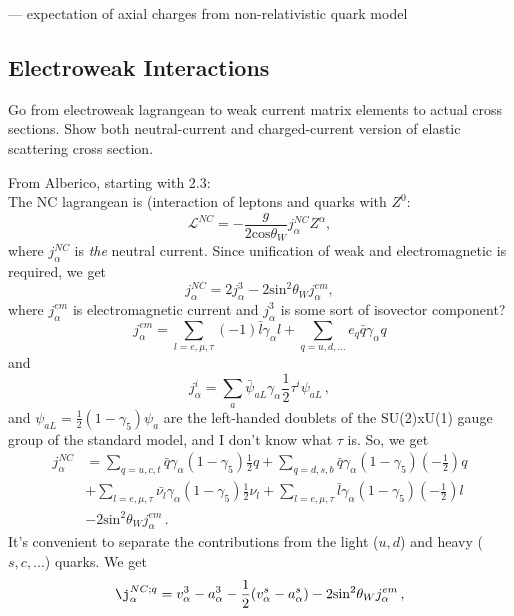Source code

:   --- expectation of axial charges from non-relativistic quark model

\subsection{Electroweak Interactions}
    Go from electroweak lagrangean to weak current matrix elements to actual
    cross sections. Show both neutral-current and charged-current version of
    elastic scattering cross section.

  From Alberico, starting with 2.3: \\
  The NC lagrangean is (interaction of leptons and quarks with $Z^0$:
  \[
      \mathcal{L}^{NC} = -\frac{g}{2\textrm{cos}\theta_W}j_{\alpha}^{NC}Z^{\alpha},
  \]
  where $j_{\alpha}^{NC}$ is \textit{the} neutral current. Since unification of
  weak and electromagnetic is required, we get
  \[
    j_{\alpha}^{NC} = 2j_{\alpha}^3 - 2\textrm{sin}^2\theta_W j_{\alpha}^{em},
  \]
  where $j_{\alpha}^{em}$ is electromagnetic current and $j_{\alpha}^3$ is some
  sort of isovector component?
  \[
      j_{\alpha}^{em} = \sum_{l = e,\mu,\tau} (-1)\bar{l}\gamma_{\alpha}l + \sum_{q=u,d,...}e_q\bar{q}\gamma_{\alpha}q
  \]
  and
  \[
    j_{\alpha}^i = \sum_a \bar{\psi}_{aL} \gamma_{\alpha}\frac{1}{2} \tau^i \psi_{aL} \,,
  \]
  and $\psi_{aL} = \frac{1}{2}(1-\gamma_5)\psi_a$ are the left-handed doublets
  of the SU(2)xU(1) gauge group of the standard model, and I don't know what $\tau$ is.
  So, we get
  \begin{align*}
      j_{\alpha}^{NC} &= \sum_{q=u,c,t}\bar{q}\gamma_{\alpha}(1-\gamma_5)\frac{1}{2}q
                       + \sum_{q=d,s,b}\bar{q}\gamma_{\alpha}(1-\gamma_5)\left(-\frac{1}{2}\right)q \\
                      &+ \sum_{l=e,\mu,\tau}\bar{\nu_l}\gamma_{\alpha}(1-\gamma_5)\frac{1}{2}\nu_l
                       + \sum_{l=e,\mu,\tau}\bar{l}\gamma_{\alpha}(1-\gamma_5)\left(-\frac{1}{2}\right)l \\
                      &- 2\mathrm{sin}^2\theta_W j_{\alpha}^{em} \,.
  \end{align*}
  It's convenient to separate the contributions from the light ($u,d$) and
  heavy ($s,c,...$) quarks. We get
  \[
    \j_{\alpha}^{NC;q} = v_{\alpha}^3 - a_{\alpha}^3 - \frac{1}{2}(v_{\alpha}^s - a_{\alpha}^s) - 2\mathrm{sin}^2\theta_W j_{\alpha}^{em} \,,
  \]
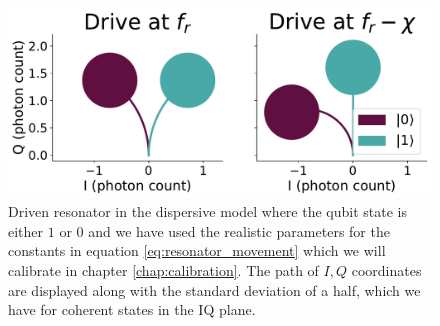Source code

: \begin{figure}
    \centering
    \includegraphics{Simulations/readout_simulations/IQ_movement_without_kappa.pdf}
    \caption{Driven resonator in the dispersive model where the qubit state is either $1$ or $0$ and we have used the realistic parameters for the constants in equation \ref{eq:resonator_movement} which we will calibrate in chapter \ref{chap:calibration}. The path of $I, Q$ coordinates are displayed along with the standard deviation of a half, which we have for coherent states in the IQ plane.}
    \label{fig:IQ_movement_without_kappa}
\end{figure}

************

Return each line of the records above in which the word "electromagnetic" occurs.

  weak and electromagnetic is required, we get
  where $j_{\alpha}^{em}$ is electromagnetic current and $j_{\alpha}^3$ is some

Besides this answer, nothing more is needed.